Thursday, July 05, 2012

As PA faces splits, Palestinian Islamists look to unify

Ma'an has an essay in the wake of this week's protests and violence in Ramallah:

Something deep and painful was broken in Ramallah this week: along with the bones broken by violent Palestinian plainclothes and official security officials dealing with a protest, Palestinian trust was permanently wounded.

...The fact that the latest protests came from young people that do not belong to either PLO factions or Hamas seems to have made the security apparatus feel that it can act with impunity against them. This has proved to be a mistake and if it continues, it will bring long-term damage to the Fatah leadership.

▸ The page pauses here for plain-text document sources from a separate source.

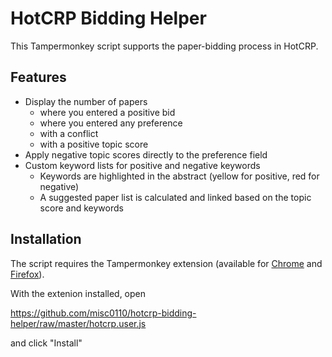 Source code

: # HotCRP Bidding Helper

This Tampermonkey script supports the paper-bidding process in HotCRP. 

## Features

* Display the number of papers
  * where you entered a positive bid
  * where you entered any preference
  * with a conflict
  * with a positive topic score
* Apply negative topic scores directly to the preference field
* Custom keyword lists for positive and negative keywords
  * Keywords are highlighted in the abstract (yellow for positive, red for negative)
  * A suggested paper list is calculated and linked based on the topic score and keywords

## Installation

The script requires the Tampermonkey extension (available for [Chrome](https://chrome.google.com/webstore/detail/tampermonkey/dhdgffkkebhmkfjojejmpbldmpobfkfo?hl=en) and [Firefox](https://addons.mozilla.org/en-US/firefox/addon/tampermonkey/)).

With the extenion installed, open 

https://github.com/misc0110/hotcrp-bidding-helper/raw/master/hotcrp.user.js

and click "Install"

It is unlikely that the current protests will produce anything close to the two intifadas that shook the earth of the occupiers. If anything, the current protests and the dynamism created by the security’s crackdown will produce large protests against the Palestinian Authority.

Palestinian resentment at the unending West Bank-Gaza split and the disgust with the negotiation process will most likely lead to a strengthening of this popular anti-PA movement. And if the demands and aspirations of these protesters are not taken seriously, the very foundation and legitimacy of the current Palestinian leadership will be seriously put to test.
Meanwhile, Islamic Jihad is trying to get closer to Hamas:
Palestinian factions will meet Thursday for reconciliation talks in Gaza City, an Islamic Jihad leader told Ma'an.

Khalid al-Batsch told Ma'an that Islamic Jihad invited parties to meet at its offices since the scheduled talks in Cairo were delayed and because of Hamas' decision to suspend voter registration in Gaza.
If things keep going as they are, the Palestinian Spring will look a lot like the Egyptian.